The binding supports Python 2.7 and Python 3. It requires Cython.
Numpy is also a dependency, but is optional.

pyfasttext has been tested successfully on Linux and Mac OS X.

Table of Contents

Installation

To compile pyfasttext, make sure you have a compiler with C++11 support.

Simplest way to install pyfasttext: use pip

Just type this line:

pip install pyfasttext

Cloning

pyfasttext uses git submodules.
So, you need to add the --recursive option when you clone the repository.
git clone --recursive https://github.com/vrasneur/pyfasttext.git
cd pyfasttext

Requirements for Python 2.7

Python 2.7 support relies on the future module: pyfasttext needs bytes objects, which are not available natively in Python2.
You can install the future module with pip.
pip install future

Building and installing

python setup.py install
Building and installing without Numpy

pyfasttext can export word vectors as numpy ndarrays, however this feature can be disabled at compile time.

To compile without numpy, pyfasttext has a USE_NUMPY environment variable.

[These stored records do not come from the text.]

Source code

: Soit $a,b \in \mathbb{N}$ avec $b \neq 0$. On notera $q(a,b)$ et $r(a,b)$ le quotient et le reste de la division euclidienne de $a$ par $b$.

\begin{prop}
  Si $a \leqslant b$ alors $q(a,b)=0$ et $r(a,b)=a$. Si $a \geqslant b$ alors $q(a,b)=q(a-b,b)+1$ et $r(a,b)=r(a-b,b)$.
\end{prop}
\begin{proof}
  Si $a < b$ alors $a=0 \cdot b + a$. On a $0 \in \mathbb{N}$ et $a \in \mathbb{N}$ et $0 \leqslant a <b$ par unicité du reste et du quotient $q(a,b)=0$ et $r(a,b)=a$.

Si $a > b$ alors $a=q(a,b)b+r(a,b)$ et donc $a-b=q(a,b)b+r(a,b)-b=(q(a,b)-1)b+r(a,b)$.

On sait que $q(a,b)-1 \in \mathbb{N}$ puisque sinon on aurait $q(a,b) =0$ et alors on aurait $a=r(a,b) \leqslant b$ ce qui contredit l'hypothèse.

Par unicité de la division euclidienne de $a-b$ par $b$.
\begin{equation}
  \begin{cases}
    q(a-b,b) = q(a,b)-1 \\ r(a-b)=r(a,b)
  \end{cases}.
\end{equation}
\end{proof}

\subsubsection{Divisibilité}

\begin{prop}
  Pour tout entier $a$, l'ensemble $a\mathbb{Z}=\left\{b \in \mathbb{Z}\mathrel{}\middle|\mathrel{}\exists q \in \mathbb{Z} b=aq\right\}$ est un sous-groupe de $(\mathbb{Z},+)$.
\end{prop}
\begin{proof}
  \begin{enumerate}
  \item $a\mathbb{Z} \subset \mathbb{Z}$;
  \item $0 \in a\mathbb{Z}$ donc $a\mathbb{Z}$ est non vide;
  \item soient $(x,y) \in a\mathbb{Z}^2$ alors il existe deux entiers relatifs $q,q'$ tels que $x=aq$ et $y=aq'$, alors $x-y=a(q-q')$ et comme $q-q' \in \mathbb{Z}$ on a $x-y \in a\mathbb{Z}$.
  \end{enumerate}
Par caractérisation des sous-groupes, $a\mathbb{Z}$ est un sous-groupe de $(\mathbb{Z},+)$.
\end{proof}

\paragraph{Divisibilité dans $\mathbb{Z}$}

Set this variable to 0 (or empty), like this:

USE_NUMPY=0 python setup.py install

Usage

How to load the library?

>>> from pyfasttext import FastText

How to load an existing model?

>>> model = FastText('/path/to/model.bin')

or

>>> model = FastText()
>>> model.load_model('/path/to/model.bin')

Word representation learning

You can use all the options provided by the fastText binary (input, output, epoch, lr, …).
Just use keyword arguments in the training methods of the FastText object.
Training using Skipgram
>>> model = FastText()
>>> model.skipgram(input='data.txt', output='model', epoch=100, lr=0.7)
Training using CBoW
>>> model = FastText()
>>> model.cbow(input='data.txt', output='model', epoch=100, lr=0.7)

Word vectors

Word vectors access
Vector for a given word

By default, a single word vector is returned as a regular Python array of floats.

>>> model['dog']
array('f', [-1.308749794960022, -1.8326224088668823, ...])

Numpy ndarray

The model.get_numpy_vector(word) method returns the word vector as a numpy ndarray.

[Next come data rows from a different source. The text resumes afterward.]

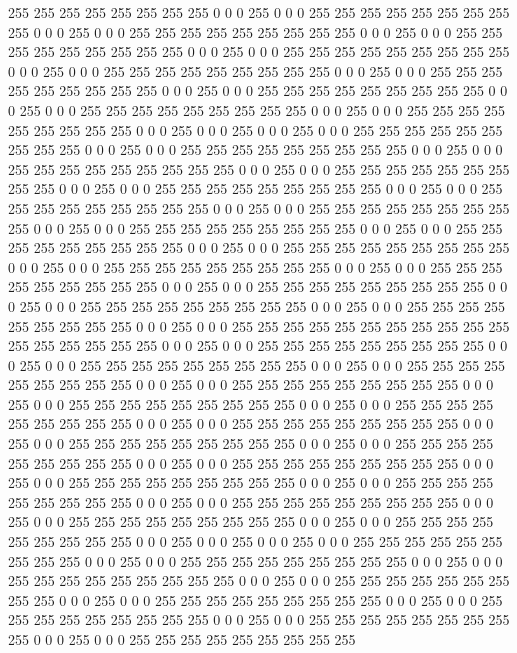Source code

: 255 255 255 255 255 255 255 255 0 0 0 255 0 0 0 255 255 255 255 255 255 255 255 255 0 0 0 255 0 0 0 255
255 255 255 255 255 255 255 255 0 0 0 255 0 0 0 255 255 255 255 255 255 255 255 255 0 0 0 255 0 0 0 255
255 255 255 255 255 255 255 255 0 0 0 255 0 0 0 255 255 255 255 255 255 255 255 255 0 0 0 255 0 0 0 255
255 255 255 255 255 255 255 255 0 0 0 255 0 0 0 255 255 255 255 255 255 255 255 255 0 0 0 255 0 0 0 255
255 255 255 255 255 255 255 255 0 0 0 255 0 0 0 255 255 255 255 255 255 255 255 255 0 0 0 255 0 0 0 255
0 0 0 255 0 0 0 255 255 255 255 255 255 255 255 255 0 0 0 255 0 0 0 255 255 255 255 255 255 255 255 255
0 0 0 255 0 0 0 255 255 255 255 255 255 255 255 255 0 0 0 255 0 0 0 255 255 255 255 255 255 255 255 255
0 0 0 255 0 0 0 255 255 255 255 255 255 255 255 255 0 0 0 255 0 0 0 255 255 255 255 255 255 255 255 255
0 0 0 255 0 0 0 255 255 255 255 255 255 255 255 255 0 0 0 255 0 0 0 255 255 255 255 255 255 255 255 255
0 0 0 255 0 0 0 255 255 255 255 255 255 255 255 255 0 0 0 255 0 0 0 255 255 255 255 255 255 255 255 255
0 0 0 255 0 0 0 255 255 255 255 255 255 255 255 255 0 0 0 255 0 0 0 255 255 255 255 255 255 255 255 255
0 0 0 255 0 0 0 255 255 255 255 255 255 255 255 255 0 0 0 255 0 0 0 255 255 255 255 255 255 255 255 255
0 0 0 255 0 0 0 255 255 255 255 255 255 255 255 255 0 0 0 255 0 0 0 255 255 255 255 255 255 255 255 255
255 255 255 255 255 255 255 255 0 0 0 255 0 0 0 255 255 255 255 255 255 255 255 255 0 0 0 255 0 0 0 255
255 255 255 255 255 255 255 255 0 0 0 255 0 0 0 255 255 255 255 255 255 255 255 255 0 0 0 255 0 0 0 255
255 255 255 255 255 255 255 255 0 0 0 255 0 0 0 255 255 255 255 255 255 255 255 255 0 0 0 255 0 0 0 255
255 255 255 255 255 255 255 255 0 0 0 255 0 0 0 255 255 255 255 255 255 255 255 255 0 0 0 255 0 0 0 255
255 255 255 255 255 255 255 255 0 0 0 255 0 0 0 255 255 255 255 255 255 255 255 255 0 0 0 255 0 0 0 255
255 255 255 255 255 255 255 255 0 0 0 255 0 0 0 255 255 255 255 255 255 255 255 255 0 0 0 255 0 0 0 255
255 255 255 255 255 255 255 255 0 0 0 255 0 0 0 255 255 255 255 255 255 255 255 255 0 0 0 255 0 0 0 255
255 255 255 255 255 255 255 255 0 0 0 255 0 0 0 255 255 255 255 255 255 255 255 255 0 0 0 255 0 0 0 255
0 0 0 255 0 0 0 255 255 255 255 255 255 255 255 255 0 0 0 255 0 0 0 255 255 255 255 255 255 255 255 255
0 0 0 255 0 0 0 255 255 255 255 255 255 255 255 255 0 0 0 255 0 0 0 255 255 255 255 255 255 255 255 255
0 0 0 255 0 0 0 255 255 255 255 255 255 255 255 255 0 0 0 255 0 0 0 255 255 255 255 255 255 255 255 255
0 0 0 255 0 0 0 255 255 255 255 255 255 255 255 255 0 0 0 255 0 0 0 255 255 255 255 255 255 255 255 255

>>> model.get_numpy_vector('dog')
array([-1.30874979, -1.83262241, ...], dtype=float32)

If you want a normalized vector (i.e. the vector divided by its norm), there is an optional boolean parameter named normalized.

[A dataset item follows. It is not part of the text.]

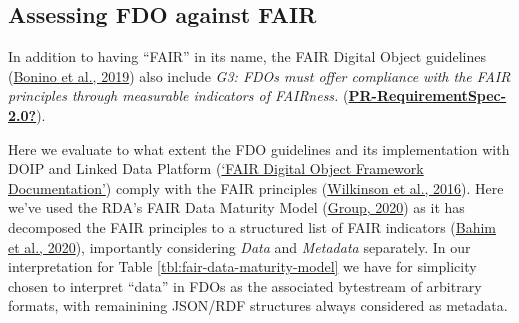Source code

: \hypertarget{sec:fair-compare}{%
\subsection{Assessing FDO against FAIR}\label{sec:fair-compare}}

In addition to having ``FAIR'' in its name, the FAIR Digital Object guidelines (\protect\hyperlink{ref-RwvirqWg}{Bonino et al., 2019}) also include \emph{G3: FDOs must offer compliance with the FAIR principles through measurable indicators of FAIRness.} (\protect\hyperlink{ref-PR-RequirementSpec-2.0}{\textbf{PR-RequirementSpec-2.0?}}).

Here we evaluate to what extent the FDO guidelines and its implementation with DOIP and Linked Data Platform (\protect\hyperlink{ref-7szz7dwO}{{`FAIR Digital Object Framework Documentation'}}) comply with the FAIR principles (\protect\hyperlink{ref-6DjakjNS}{Wilkinson et al., 2016}). Here we've used the RDA's FAIR Data Maturity Model (\protect\hyperlink{ref-1GrKTFaK2}{Group, 2020}) as it has decomposed the FAIR principles to a structured list of FAIR indicators (\protect\hyperlink{ref-UzQhqk0M}{Bahim et al., 2020}), importantly considering \emph{Data} and \emph{Metadata} separately. In our interpretation for Table \ref{tbl:fair-data-maturity-model} we have for simplicity chosen to interpret ``data'' in FDOs as the associated bytestream of arbitrary formats, with remainining JSON/RDF structures always considered as metadata.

>>> model.get_numpy_vector('dog', normalized=True)
array([-0.07084749, -0.09920666, ...], dtype=float32)
Words for a given vector
The inverse operation of model[word] or model.get_numpy_vector(word) is model.words_for_vector(vector, k).
It returns a list of the k words closest to the provided vector. The default value for k is 1.
>>> king = model.get_numpy_vector('king')
>>> man = model.get_numpy_vector('man')
>>> woman = model.get_numpy_vector('woman')
>>> model.words_for_vector(king + woman - man, k=1)
[('queen', 0.77121970653533936)]
Get the number of words in the model
>>> model.nwords
500000
Get all the word vectors in a model
>>> for word in model.words:
...   print(word, model[word])

Numpy ndarray

If you want all the word vectors as a big numpy ndarray, you can use the numpy_normalized_vectors member. Note that all these vectors are normalized.

>>> model.nwords
500000
>>> model.numpy_normalized_vectors
array([[-0.07549749, -0.09407753, ...],
       [ 0.00635979, -0.17272158, ...],
       ...,
       [-0.01009259,  0.14604086, ...],
       [ 0.12467574, -0.0609326 , ...]], dtype=float32)
>>> model.numpy_normalized_vectors.shape
(500000, 100) # (number of words, dimension)
Misc operations with word vectors
Word similarity
>>> model.similarity('dog', 'cat')
0.75596606254577637
Most similar words
>>> model.nearest_neighbors('dog', k=2)
[('dogs', 0.7843924736976624), ('cat', 75596606254577637)]
Analogies

The model.most_similar() method works similarly as the one in gensim.

>>> model.most_similar(positive=['woman', 'king'], negative=['man'], k=1)
[('queen', 0.77121970653533936)]

Text classification

Supervised learning
>>> model = FastText()
>>> model.supervised(input='/path/to/input.txt', output='/path/to/model', epoch=100, lr=0.7)
Get all the labels
>>> model.labels
['LABEL1', 'LABEL2', ...]
Get the number of labels
>>> model.nlabels
100
Prediction
To obtain the k most likely labels from test sentences, there are multiple model.predict_*() methods.
The default value for k is 1. If you want to obtain all the possible labels, use None for k.
Labels and probabilities

If you have a list of strings (or an iterable object), use this:

>>> model.predict_proba(['first sentence', 'second sentence'], k=2)
[[('LABEL1', 0.99609375), ('LABEL3', 1.953126549381068e-08)], [('LABEL2', 1.0), ('LABEL3', 1.953126549381068e-08)]]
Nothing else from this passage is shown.